DATA FOR REVIEW →

%%

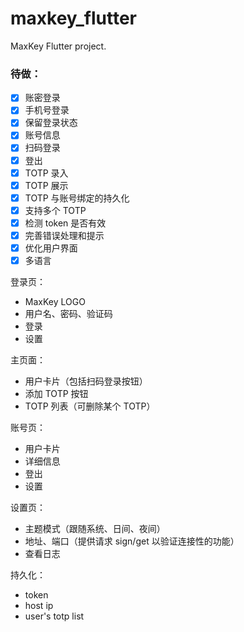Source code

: # maxkey_flutter

MaxKey Flutter project.

### 待做：
- [x] 账密登录
- [x] 手机号登录
- [x] 保留登录状态
- [x] 账号信息
- [x] 扫码登录
- [x] 登出
- [x] TOTP 录入
- [x] TOTP 展示
- [x] TOTP 与账号绑定的持久化
- [x] 支持多个 TOTP
- [x] 检测 token 是否有效
- [x] 完善错误处理和提示
- [x] 优化用户界面
- [x] 多语言

登录页：
- MaxKey LOGO
- 用户名、密码、验证码
- 登录
- 设置

主页面：
- 用户卡片（包括扫码登录按钮）
- 添加 TOTP 按钮
- TOTP 列表（可删除某个 TOTP）

账号页：
- 用户卡片
- 详细信息
- 登出
- 设置

设置页：
- 主题模式（跟随系统、日间、夜间）
- 地址、端口（提供请求 sign/get 以验证连接性的功能）
- 查看日志

持久化：
- token
- host ip
- user's totp list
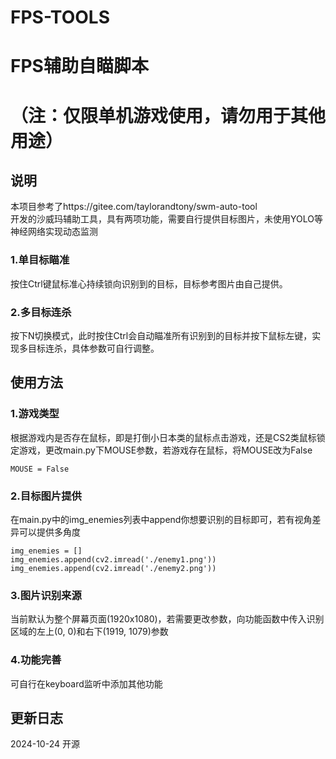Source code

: # FPS-TOOLS
# FPS辅助自瞄脚本 
# （注：仅限单机游戏使用，请勿用于其他用途） 
## 说明  
本项目参考了https://gitee.com/taylorandtony/swm-auto-tool  
开发的沙威玛辅助工具，具有两项功能，需要自行提供目标图片，未使用YOLO等神经网络实现动态监测  

### 1.单目标瞄准  
按住Ctrl键鼠标准心持续锁向识别到的目标，目标参考图片由自己提供。  
### 2.多目标连杀  
按下N切换模式，此时按住Ctrl会自动瞄准所有识别到的目标并按下鼠标左键，实现多目标连杀，具体参数可自行调整。  

## 使用方法  
### 1.游戏类型  
根据游戏内是否存在鼠标，即是打倒小日本类的鼠标点击游戏，还是CS2类鼠标锁定游戏，更改main.py下MOUSE参数，若游戏存在鼠标，将MOUSE改为False  

    MOUSE = False  

### 2.目标图片提供  
在main.py中的img_enemies列表中append你想要识别的目标即可，若有视角差异可以提供多角度  

    img_enemies = []  
    img_enemies.append(cv2.imread('./enemy1.png'))  
    img_enemies.append(cv2.imread('./enemy2.png'))  

### 3.图片识别来源  
当前默认为整个屏幕页面(1920x1080)，若需要更改参数，向功能函数中传入识别区域的左上(0, 0)和右下(1919, 1079)参数  
### 4.功能完善  
可自行在keyboard监听中添加其他功能 

## 更新日志  
2024-10-24 开源


 

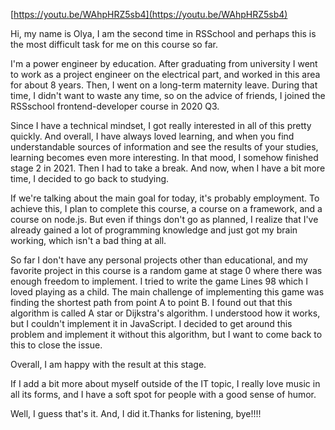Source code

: [https://youtu.be/WAhpHRZ5sb4](https://youtu.be/WAhpHRZ5sb4)

Hi, my name is Olya, I am the second time in RSSchool and perhaps this is the most difficult task for me on this course so far.

I'm a power engineer by education. After graduating from university I went to work as a project engineer on the electrical part, and worked in this area for about 8 years. Then, I went on a long-term maternity leave. During that time, I didn't want to waste any time, so on the advice of friends, I joined the RSSschool frontend-developer course in 2020 Q3.

Since I have a technical mindset, I got really interested in all of this pretty quickly. And overall, I have always loved learning, and when you find understandable sources of information and see the results of your studies, learning becomes even more interesting. In that mood, I somehow finished stage 2 in 2021. Then I had to take a break. And now, when I have a bit more time, I decided to go back to studying.

If we're talking about the main goal for today, it's probably employment. To achieve this, I plan to complete this course, a course on a framework, and a course on node.js. But even if things don't go as planned, I realize that I've already gained a lot of programming knowledge and just got my brain working, which isn't a bad thing at all.

So far I don't have any personal projects other than educational, and my favorite project in this course is a random game at stage 0 where there was enough freedom to implement. I tried to write the game Lines 98 which I loved playing as a child.
The main challenge of implementing this game was finding the shortest path from point A to point B. I found out that this algorithm is called A star or Dijkstra's algorithm. I understood how it works, but I couldn't implement it in JavaScript. I decided to get around this problem and implement it without this algorithm, but I want to come back to this to close the issue.

Overall, I am happy with the result at this stage.

If I add a bit more about myself outside of the IT topic, I really love music in all its forms, and I have a soft spot for people with a good sense of humor.

Well, I guess that's it. And, I did it.Thanks for listening, bye!!!!
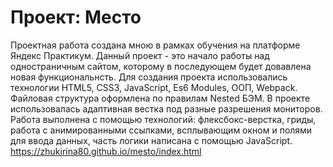 # Проект: Место
Проектная работа создана мною в рамках обучения на платформе Яндекс Практикум.
Данный проект - это начало работы над одностраничным сайтом, которому в последующем будет довавлена новая функциональнсть.
Для создания проекта использовались технологии HTML5, CSS3, JavaScript, Es6 Modules, ООП, Webpack. Файловая структура оформлена по правилам Nested БЭМ.
В проекте использовалась адаптивная вестка под разные разрешения мониторов.
Работа выполнена с помощью технологий: флексбокс-верстка, гриды, работа c анимированными ссылками, всплывающим окном и полями для ввода данных, часть логики написана с помощью JavaScript.
https://zhukirina80.github.io/mesto/index.html
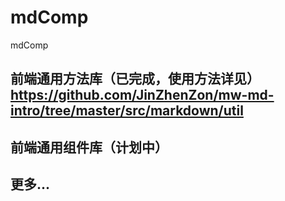 # mdComp
mdComp
## 前端通用方法库（已完成，使用方法详见） https://github.com/JinZhenZon/mw-md-intro/tree/master/src/markdown/util
## 前端通用组件库（计划中）
## 更多...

%%

ACTION ITEM → The entries should be printed again exactly as written, leaving all pictures out.

THE ANSWER →
Source code

: # maxkey_flutter

MaxKey Flutter project.

### 待做：
- [x] 账密登录
- [x] 手机号登录
- [x] 保留登录状态
- [x] 账号信息
- [x] 扫码登录
- [x] 登出
- [x] TOTP 录入
- [x] TOTP 展示
- [x] TOTP 与账号绑定的持久化
- [x] 支持多个 TOTP
- [x] 检测 token 是否有效
- [x] 完善错误处理和提示
- [x] 优化用户界面
- [x] 多语言

登录页：
- MaxKey LOGO
- 用户名、密码、验证码
- 登录
- 设置

主页面：
- 用户卡片（包括扫码登录按钮）
- 添加 TOTP 按钮
- TOTP 列表（可删除某个 TOTP）

账号页：
- 用户卡片
- 详细信息
- 登出
- 设置

设置页：
- 主题模式（跟随系统、日间、夜间）
- 地址、端口（提供请求 sign/get 以验证连接性的功能）
- 查看日志

持久化：
- token
- host ip
- user's totp list
Source code

: # FPS-TOOLS
# FPS辅助自瞄脚本 
# （注：仅限单机游戏使用，请勿用于其他用途） 
## 说明  
本项目参考了https://gitee.com/taylorandtony/swm-auto-tool  
开发的沙威玛辅助工具，具有两项功能，需要自行提供目标图片，未使用YOLO等神经网络实现动态监测  

### 1.单目标瞄准  
按住Ctrl键鼠标准心持续锁向识别到的目标，目标参考图片由自己提供。  
### 2.多目标连杀  
按下N切换模式，此时按住Ctrl会自动瞄准所有识别到的目标并按下鼠标左键，实现多目标连杀，具体参数可自行调整。  

## 使用方法  
### 1.游戏类型  
根据游戏内是否存在鼠标，即是打倒小日本类的鼠标点击游戏，还是CS2类鼠标锁定游戏，更改main.py下MOUSE参数，若游戏存在鼠标，将MOUSE改为False  

    MOUSE = False  

### 2.目标图片提供  
在main.py中的img_enemies列表中append你想要识别的目标即可，若有视角差异可以提供多角度  

    img_enemies = []  
    img_enemies.append(cv2.imread('./enemy1.png'))  
    img_enemies.append(cv2.imread('./enemy2.png'))  

### 3.图片识别来源  
当前默认为整个屏幕页面(1920x1080)，若需要更改参数，向功能函数中传入识别区域的左上(0, 0)和右下(1919, 1079)参数  
### 4.功能完善  
可自行在keyboard监听中添加其他功能 

## 更新日志  
2024-10-24 开源


 

Source code

: [https://youtu.be/WAhpHRZ5sb4](https://youtu.be/WAhpHRZ5sb4)

Hi, my name is Olya, I am the second time in RSSchool and perhaps this is the most difficult task for me on this course so far.

I'm a power engineer by education. After graduating from university I went to work as a project engineer on the electrical part, and worked in this area for about 8 years. Then, I went on a long-term maternity leave. During that time, I didn't want to waste any time, so on the advice of friends, I joined the RSSschool frontend-developer course in 2020 Q3.

Since I have a technical mindset, I got really interested in all of this pretty quickly. And overall, I have always loved learning, and when you find understandable sources of information and see the results of your studies, learning becomes even more interesting. In that mood, I somehow finished stage 2 in 2021. Then I had to take a break. And now, when I have a bit more time, I decided to go back to studying.

If we're talking about the main goal for today, it's probably employment. To achieve this, I plan to complete this course, a course on a framework, and a course on node.js. But even if things don't go as planned, I realize that I've already gained a lot of programming knowledge and just got my brain working, which isn't a bad thing at all.

So far I don't have any personal projects other than educational, and my favorite project in this course is a random game at stage 0 where there was enough freedom to implement. I tried to write the game Lines 98 which I loved playing as a child.
The main challenge of implementing this game was finding the shortest path from point A to point B. I found out that this algorithm is called A star or Dijkstra's algorithm. I understood how it works, but I couldn't implement it in JavaScript. I decided to get around this problem and implement it without this algorithm, but I want to come back to this to close the issue.

Overall, I am happy with the result at this stage.

If I add a bit more about myself outside of the IT topic, I really love music in all its forms, and I have a soft spot for people with a good sense of humor.

Well, I guess that's it. And, I did it.Thanks for listening, bye!!!!
 # Проект: Место
Проектная работа создана мною в рамках обучения на платформе Яндекс Практикум.
Данный проект - это начало работы над одностраничным сайтом, которому в последующем будет довавлена новая функциональнсть.
Для создания проекта использовались технологии HTML5, CSS3, JavaScript, Es6 Modules, ООП, Webpack. Файловая структура оформлена по правилам Nested БЭМ.
В проекте использовалась адаптивная вестка под разные разрешения мониторов.
Работа выполнена с помощью технологий: флексбокс-верстка, гриды, работа c анимированными ссылками, всплывающим окном и полями для ввода данных, часть логики написана с помощью JavaScript.
https://zhukirina80.github.io/mesto/index.html
 # mdComp
mdComp
## 前端通用方法库（已完成，使用方法详见） https://github.com/JinZhenZon/mw-md-intro/tree/master/src/markdown/util
## 前端通用组件库（计划中）
## 更多...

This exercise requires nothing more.